Show that the sum of all primitive roots modulo $p$ is congruent to $\mu(p-1)$ modulo $p$.
• Feb 9th 2009, 06:40 PM
ThePerfectHacker
Here is a hint. If $a$ is a primitive root, then all primitive roots of mod $p$ are $a^k$ where $1\leq k\leq n$ and $(k,n)=1$.

Quote:

Originally Posted by chiph588@
Show that the product of all primitive roots modulo $p$ is congruent to $(-1)^{\phi(p-1)}$ modulo $p$.
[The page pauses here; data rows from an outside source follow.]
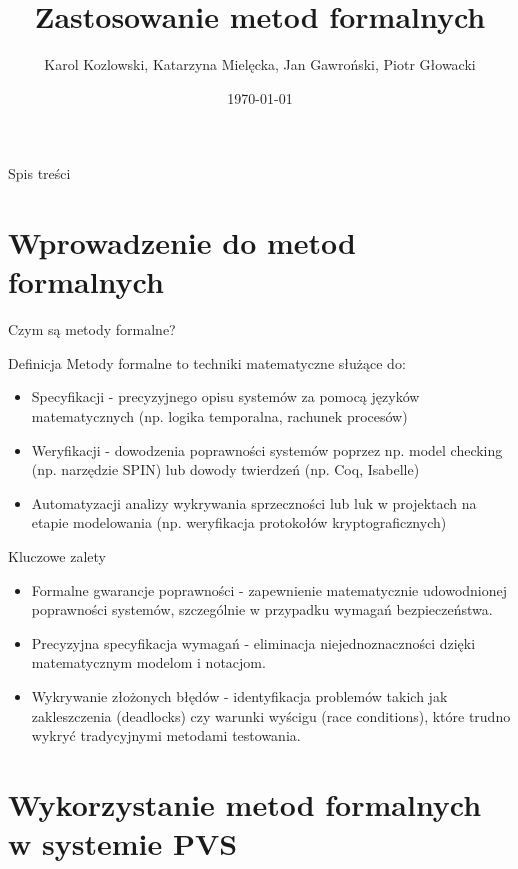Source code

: \documentclass{beamer}
\title{Zastosowanie metod formalnych}
\author{Karol Kozlowski, Katarzyna Mielęcka, Jan Gawroński, Piotr Głowacki}
\institute{Wydzial elektryczny, Politechnika Warszawska}
\date{\today}
\begin{document}
\begin{frame}{}
\titlepage
\end{frame}

\begin{frame}{Spis treści}
\tableofcontents
\end{frame}

\section{Wprowadzenie do metod formalnych}
\begin{frame}{Czym są metody formalne?}
\begin{block}{Definicja}
  Metody formalne to techniki matematyczne służące do:
\begin{itemize}
\item Specyfikacji - precyzyjnego opisu systemów za pomocą języków matematycznych (np. logika temporalna, rachunek procesów)
\item Weryfikacji - dowodzenia poprawności systemów poprzez np. model checking (np. narzędzie SPIN) lub dowody twierdzeń (np. Coq, Isabelle)
\item Automatyzacji analizy  wykrywania sprzeczności lub luk w projektach na etapie modelowania (np. weryfikacja protokołów kryptograficznych)
\end{itemize}
\end{block}
\end{frame}

\begin{frame}
\begin{exampleblock}{Kluczowe zalety}
\begin{itemize}
\item Formalne gwarancje poprawności - zapewnienie matematycznie udowodnionej poprawności systemów, szczególnie w przypadku wymagań bezpieczeństwa.
\item Precyzyjna specyfikacja wymagań - eliminacja niejednoznaczności dzięki matematycznym modelom i notacjom.
\item Wykrywanie złożonych błędów - identyfikacja problemów takich jak zakleszczenia (deadlocks) czy warunki wyścigu (race conditions), które trudno wykryć tradycyjnymi metodami testowania.
\end{itemize}
\end{exampleblock}

\end{frame}

\section{Wykorzystanie metod formalnych w systemie PVS}
\end{document}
So we approach this by the hint, let $a$ be a primitive root. Then the product of all primitive roots mod $p$ is $\prod_{1\leq k \leq n}^{(k,n)=1} a^k$. Now for every primitive root $a^k$ we see that $a^{p-k}$ is a primitive root also. Therefore, we can pair the primitive roots with their inverses. We just need to be careful, we need to know that $a^k$ is not paired with itself. But $a^k \not \equiv a^{p-k}(\bmod p)$ if $p>2$. Thus, if $p>2$ we get $1$ and if $p=2$ then we get $-1$. And so it is correct to write $(-1)^{\phi(p-1)}$ because $\phi(m)$ is even for $m\geq 3$.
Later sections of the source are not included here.